What is it?
This is, we’re told, a pre-production prototype, but the truth is that this new Seat Leon SC – the three-door Leon, and loosely a Volkswagen Scirocco rival – needs no such excuses. Nothing about this test suggests the car is anything other than ready to go on sale.
The SC (for Sports Coupé) is the first three-door Leon, and has been developed and styled to deliver on that dynamic promise. That means it’s shorter and wider than the five-door and, more significantly for its dynamic capabilities, the wheelbase is 35mm shorter.
What's it like?
The SC is just 13mm lower on the outside (a newly designed headliner retains the interior headroom of the five-door), although a sharply raked rear screen, plus the prominent side creases carried from the five-door, take care of the sporty look. It also has just enough rear seat space for two adults and the same 380 litres of boot space as the five-door.

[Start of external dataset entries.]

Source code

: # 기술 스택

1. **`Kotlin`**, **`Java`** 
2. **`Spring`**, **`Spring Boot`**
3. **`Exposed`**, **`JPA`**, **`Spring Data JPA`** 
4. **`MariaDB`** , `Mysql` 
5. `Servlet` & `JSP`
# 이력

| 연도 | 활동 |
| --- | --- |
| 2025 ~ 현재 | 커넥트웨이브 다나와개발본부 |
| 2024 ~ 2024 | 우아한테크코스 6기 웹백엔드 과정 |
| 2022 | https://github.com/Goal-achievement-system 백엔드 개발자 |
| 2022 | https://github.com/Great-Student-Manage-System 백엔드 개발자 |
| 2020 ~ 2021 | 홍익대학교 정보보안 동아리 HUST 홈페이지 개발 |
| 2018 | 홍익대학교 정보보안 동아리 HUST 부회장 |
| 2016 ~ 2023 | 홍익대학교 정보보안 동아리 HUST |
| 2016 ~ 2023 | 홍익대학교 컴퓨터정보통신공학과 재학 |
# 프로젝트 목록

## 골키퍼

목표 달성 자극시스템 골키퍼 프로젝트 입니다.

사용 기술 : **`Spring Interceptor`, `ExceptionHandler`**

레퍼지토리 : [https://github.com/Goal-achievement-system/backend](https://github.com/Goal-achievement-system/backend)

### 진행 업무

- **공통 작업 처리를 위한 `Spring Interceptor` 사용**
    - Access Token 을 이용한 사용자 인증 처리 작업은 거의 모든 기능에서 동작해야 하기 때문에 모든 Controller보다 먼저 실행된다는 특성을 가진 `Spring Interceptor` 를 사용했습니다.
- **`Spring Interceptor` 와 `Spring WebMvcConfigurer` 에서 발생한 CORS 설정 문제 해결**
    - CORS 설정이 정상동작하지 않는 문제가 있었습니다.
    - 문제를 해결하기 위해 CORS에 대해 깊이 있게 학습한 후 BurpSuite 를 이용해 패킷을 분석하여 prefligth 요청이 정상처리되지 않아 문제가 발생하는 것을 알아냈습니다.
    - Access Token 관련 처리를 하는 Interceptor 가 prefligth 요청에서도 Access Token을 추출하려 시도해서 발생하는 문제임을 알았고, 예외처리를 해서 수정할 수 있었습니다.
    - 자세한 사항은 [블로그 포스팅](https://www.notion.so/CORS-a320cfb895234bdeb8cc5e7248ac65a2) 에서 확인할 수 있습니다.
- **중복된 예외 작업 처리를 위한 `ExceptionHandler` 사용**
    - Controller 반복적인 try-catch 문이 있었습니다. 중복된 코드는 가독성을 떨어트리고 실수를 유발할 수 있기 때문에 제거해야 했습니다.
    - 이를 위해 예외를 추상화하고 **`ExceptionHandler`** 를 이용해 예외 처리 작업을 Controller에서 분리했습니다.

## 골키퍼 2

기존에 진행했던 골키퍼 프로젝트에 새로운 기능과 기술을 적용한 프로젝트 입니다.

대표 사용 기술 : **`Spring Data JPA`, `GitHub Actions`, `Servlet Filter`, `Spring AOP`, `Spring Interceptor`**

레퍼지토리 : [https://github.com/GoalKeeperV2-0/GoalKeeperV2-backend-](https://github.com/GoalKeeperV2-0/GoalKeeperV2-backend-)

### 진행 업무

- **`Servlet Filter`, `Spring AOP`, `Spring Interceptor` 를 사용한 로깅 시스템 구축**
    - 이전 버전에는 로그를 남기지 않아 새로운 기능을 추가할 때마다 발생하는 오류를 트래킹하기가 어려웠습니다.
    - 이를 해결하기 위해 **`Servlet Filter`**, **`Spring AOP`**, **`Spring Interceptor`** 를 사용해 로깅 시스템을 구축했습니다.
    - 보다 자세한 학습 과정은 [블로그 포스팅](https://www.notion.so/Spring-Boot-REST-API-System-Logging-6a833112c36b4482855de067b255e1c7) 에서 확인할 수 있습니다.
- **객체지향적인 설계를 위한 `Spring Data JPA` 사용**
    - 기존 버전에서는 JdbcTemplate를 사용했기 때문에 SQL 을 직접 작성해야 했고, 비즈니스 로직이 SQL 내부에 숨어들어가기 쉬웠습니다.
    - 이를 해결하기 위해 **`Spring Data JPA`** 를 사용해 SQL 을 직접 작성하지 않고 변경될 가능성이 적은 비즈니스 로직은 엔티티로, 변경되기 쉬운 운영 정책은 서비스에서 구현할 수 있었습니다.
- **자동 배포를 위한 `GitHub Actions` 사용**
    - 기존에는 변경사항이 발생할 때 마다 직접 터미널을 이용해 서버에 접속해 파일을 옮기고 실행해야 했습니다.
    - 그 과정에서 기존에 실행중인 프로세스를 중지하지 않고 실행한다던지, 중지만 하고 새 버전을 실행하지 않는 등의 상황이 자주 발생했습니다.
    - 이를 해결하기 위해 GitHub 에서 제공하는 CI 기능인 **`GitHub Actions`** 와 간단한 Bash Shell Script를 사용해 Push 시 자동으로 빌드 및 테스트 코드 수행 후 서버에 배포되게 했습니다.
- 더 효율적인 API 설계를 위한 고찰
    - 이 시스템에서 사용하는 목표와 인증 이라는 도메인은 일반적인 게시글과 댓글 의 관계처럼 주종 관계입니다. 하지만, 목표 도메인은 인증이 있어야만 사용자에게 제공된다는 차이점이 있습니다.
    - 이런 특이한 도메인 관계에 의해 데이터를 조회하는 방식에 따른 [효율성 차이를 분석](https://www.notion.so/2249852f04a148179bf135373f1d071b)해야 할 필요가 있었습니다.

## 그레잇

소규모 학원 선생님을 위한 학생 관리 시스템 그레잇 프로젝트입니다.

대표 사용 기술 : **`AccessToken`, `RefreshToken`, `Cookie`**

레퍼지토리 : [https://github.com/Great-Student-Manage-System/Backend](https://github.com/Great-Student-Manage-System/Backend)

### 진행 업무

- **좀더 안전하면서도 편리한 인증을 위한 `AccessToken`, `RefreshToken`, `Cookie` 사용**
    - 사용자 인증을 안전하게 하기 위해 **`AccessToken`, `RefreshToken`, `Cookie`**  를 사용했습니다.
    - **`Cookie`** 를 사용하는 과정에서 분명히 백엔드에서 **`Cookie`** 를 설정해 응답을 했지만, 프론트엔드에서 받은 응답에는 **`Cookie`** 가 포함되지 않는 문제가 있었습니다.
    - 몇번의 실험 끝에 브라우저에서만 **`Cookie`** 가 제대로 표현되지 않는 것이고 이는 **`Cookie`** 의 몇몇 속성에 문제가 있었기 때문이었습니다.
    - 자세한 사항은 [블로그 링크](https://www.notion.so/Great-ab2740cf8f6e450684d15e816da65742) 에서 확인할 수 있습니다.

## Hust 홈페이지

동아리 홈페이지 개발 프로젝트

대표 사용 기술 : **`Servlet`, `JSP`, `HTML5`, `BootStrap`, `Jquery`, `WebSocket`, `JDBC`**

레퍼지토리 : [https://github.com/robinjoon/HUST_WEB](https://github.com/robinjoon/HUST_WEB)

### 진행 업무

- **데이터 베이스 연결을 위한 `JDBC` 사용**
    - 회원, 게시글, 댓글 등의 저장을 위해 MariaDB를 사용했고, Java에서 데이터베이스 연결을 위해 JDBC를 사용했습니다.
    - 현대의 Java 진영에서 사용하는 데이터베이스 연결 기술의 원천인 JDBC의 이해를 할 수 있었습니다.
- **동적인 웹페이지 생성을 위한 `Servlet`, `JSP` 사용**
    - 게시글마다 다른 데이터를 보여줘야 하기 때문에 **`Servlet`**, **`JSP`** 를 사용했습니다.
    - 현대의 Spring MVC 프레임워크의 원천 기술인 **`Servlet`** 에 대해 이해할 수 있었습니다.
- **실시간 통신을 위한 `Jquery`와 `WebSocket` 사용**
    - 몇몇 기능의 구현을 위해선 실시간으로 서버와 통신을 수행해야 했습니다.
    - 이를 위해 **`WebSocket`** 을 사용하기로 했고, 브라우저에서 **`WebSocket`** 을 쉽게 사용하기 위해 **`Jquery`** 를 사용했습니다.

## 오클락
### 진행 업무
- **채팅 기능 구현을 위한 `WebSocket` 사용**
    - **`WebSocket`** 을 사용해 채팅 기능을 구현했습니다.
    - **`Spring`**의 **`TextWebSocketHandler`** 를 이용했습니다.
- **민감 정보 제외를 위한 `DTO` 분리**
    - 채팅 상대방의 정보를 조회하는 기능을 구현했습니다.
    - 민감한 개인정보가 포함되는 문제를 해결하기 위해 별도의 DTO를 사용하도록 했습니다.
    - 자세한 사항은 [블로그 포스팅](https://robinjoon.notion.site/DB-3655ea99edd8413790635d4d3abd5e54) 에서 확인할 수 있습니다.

Inside, the cabin delivers on the VW Group promise of understated quality. Some may find it dour, but the quality of materials and ease of use of the switchgear are commendable.
The 138bhp turbocharged 1.4-litre engine is smooth and packed with mid-range pull, delivering both perky performance and decent real-world fuel economy. Seat is keeping back the official figures for now but, based on the five-door’s stats, a 0-62mph time of around 8.1sec is expected, paired with official combined economy of more than 50mpg. The manual gearbox has a slick action and the ratios are sensibly spaced.
It all combines promisingly with accurate steering that goes from being a touch too light around town to weighting up reassuringly with speed. The Leon's steering has been tinkered with to give the SC a more sporty feel, and overall it must be considered a success. Combined with its short wheelbase, wide tracks and low centre of gravity, the SC is a joy to drive in the twisties – even with an old-fashioned torsion beam at the back.
Surprisingly, this sporty set-up doesn’t appear to come at the expense of ride comfort, although our test route was over predominantly smooth Spanish roads. If these first impressions stand the test of time, Seat has transferred its trick from the five-door of pulling off a set-up that is both sporty and comfortable enough for everyday driving.